32. 開け。

「わたしはもう元気! あのね、よく聞いて。お福、寝込んでいるときに、おばあさまやその取り巻きの人たちが話しているのを聞いちゃったの!」


 非常に興奮した様子のお福は、わたしに相槌を打つ程度の時間すら許さず話し続けた。


「おばあさまが『例の本の回収は進んでいるの?』って取り巻きに聞いたの。そうしたら『いいえ、まだ題名の特定すら出来ておりません』って答えてて」

「例の本? 話がよく見えないんだけど」

「ここからが大事なの! おばあさまがおっきいため息ついてね、『はあ、怒りを通り越してもはや呆れちゃうわね。二つの世界を繋ぐ鍵を小説に書いて出版するなんて』って。さらに取り巻きの人は『作者は一体誰なんでしょう。あの言葉は水証会幹部にしか伝わっていないのに……わたしも知らないんですよ!?』って文句言ってて、おばあさまも『それもあんな低俗な本にされるとは。わたしたちが鍵になる言葉が書かれた書物をすべて焼いた意味がなくなってしまうじゃないの』って文句言ってた」


 お福の話には相変わらず無駄が多く、話の本質が分かりづらい。わたしが脳内で話を整理している間に、紫水がすべてを理解したようで、「なんだって!?」とひとり大きな声を上げた。


「な、なに? 教えてよ」

「本に、“陽の側”と“月の側”を行き来するための鍵が書かれているんだよ! 彼女の言う低俗な本っていうのがどの程度低俗なものなのかは分からないけど、僕たちでも手に入る本なのかもしれない」

「おばあさまは専門書以外は全部低俗だって思ってる。でも特にファンタジーには否定的かも。あんなありもしない物語を読む時間があるなら、現実のためになる勉強をしなさい、ってよく言ってる」

「重大なことが書かれているとは思えない本に紛れ込んでるのは確かだろうな。作者は水証会を裏切って鍵を記したんだ。すぐにばれちゃあ意味がねえ。少なくとも俺はそう考える」


 二つの世界を繋ぐ鍵が記された本。ファンタジー嫌いのおばあさまが低俗だと罵る本。一目では重大な本だとは思われない本。

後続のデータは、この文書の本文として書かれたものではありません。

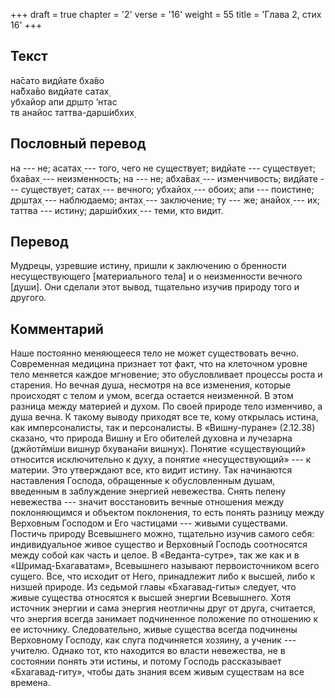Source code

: +++
draft = true
chapter = '2'
verse = '16'
weight = 55
title = 'Глава 2, стих 16'
+++
## Текст

на̄сато видйате бха̄во  
на̄бха̄во видйате сатах̣  
убхайор апи др̣шт̣о ’нтас  
тв анайос таттва-дарш́ибхих̣

## Пословный перевод

на --- не; асатах̣ --- того, чего не существует; видйате --- существует;
бха̄вах̣ --- неизменность; на --- не; абха̄вах̣ --- изменчивость; видйате
--- существует; сатах̣ --- вечного; убхайох̣ --- обоих; апи --- поистине;
др̣шт̣ах̣ --- наблюдаемо; антах̣ --- заключение; ту --- же; анайох̣ --- их;
таттва --- истину; дарш́ибхих̣ --- теми, кто видит.

## Перевод

Мудрецы, узревшие истину, пришли к заключению о бренности
несуществующего \[материального тела\] и о неизменности вечного
\[души\]. Они сделали этот вывод, тщательно изучив природу того и
другого.

## Комментарий

Наше постоянно меняющееся тело не может существовать вечно. Современная
медицина признает тот факт, что на клеточном уровне тело меняется каждое
мгновение; это обусловливает процессы роста и старения. Но вечная душа,
несмотря на все изменения, которые происходят с телом и умом, всегда
остается неизменной. В этом разница между материей и духом. По своей
природе тело изменчиво, а душа вечна. К такому выводу приходят все те,
кому открылась истина, как имперсоналисты, так и персоналисты. В
«Вишну-пуране» (2.12.38) сказано, что природа Вишну и Его обителей
духовна и лучезарна (джйотӣм̇ши вишн̣ур бхувана̄ни вишн̣ух̣). Понятие
«существующий» относится исключительно к духу, а понятие
«несуществующий» --- к материи. Это утверждают все, кто видит истину.
Так начинаются наставления Господа, обращенные к обусловленным душам,
введенным в заблуждение энергией невежества. Снять пелену невежества ---
значит восстановить вечные отношения между поклоняющимся и объектом
поклонения, то есть понять разницу между Верховным Господом и Его
частицами --- живыми существами. Постичь природу Всевышнего можно,
тщательно изучив самого себя: индивидуальное живое существо и Верховный
Господь соотносятся между собой как часть и целое. В «Веданта-сутре»,
так же как и в «Шримад-Бхагаватам», Всевышнего называют первоисточником
всего сущего. Все, что исходит от Него, принадлежит либо к высшей, либо
к низшей природе. Из седьмой главы «Бхагавад-гиты» следует, что живые
существа относятся к высшей энергии Всевышнего. Хотя источник энергии и
сама энергия неотличны друг от друга, считается, что энергия всегда
занимает подчиненное положение по отношению к ее источнику.
Следовательно, живые существа всегда подчинены Верховному Господу, как
слуга подчиняется хозяину, а ученик --- учителю. Однако тот, кто
находится во власти невежества, не в состоянии понять эти истины, и
потому Господь рассказывает «Бхагавад-гиту», чтобы дать знания всем
живым существам на все времена.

 これらのヒントが、ぱちりと音を立ててパズルのように組み合わさっていく。次第に全体像が見えてきて、鼓動が速くなる。


 視線が自然と店内の本棚に移り、その中の一冊に釘付けになる。足元さえ見ずじっと本を見つめたまま立ち上がり本棚に近付く。

 ゆっくりとした足取りで、それでいてどこか上の空な状態で歩くわたしを、紫水、黒曜、お福の三人は無言で見ていた。あまりの戸惑いに声が出ない様子だった。


 わたしは本棚の前に来ると、腕を真っ直ぐ伸ばして一冊の本の背表紙に指を掛けた。指先は小刻みに震えている。

 指を曲げて本を傾け、手のひら全体で本を包み込むように持つ。引っ張り出された本の、つや消しが施されたハードカバーには、金色でこう印字されている。


 月日はメグリ。


 “月の側”に来て間もない頃、わたしが何気なく手に取ったファンタジー小説だ。


 “陽の側”に転移した狐族のめぐるが、唯一の友人とともに元の側に戻るための暗号を探す物語であり、彼らが暗号を見つけた、というところまで読んだ記憶がある。

 そういえばあの日はお福が店を訪ねてきて、本を閉じたのだった。忙しい日々が続き、物語が途中だったことなどすっかり忘れていた。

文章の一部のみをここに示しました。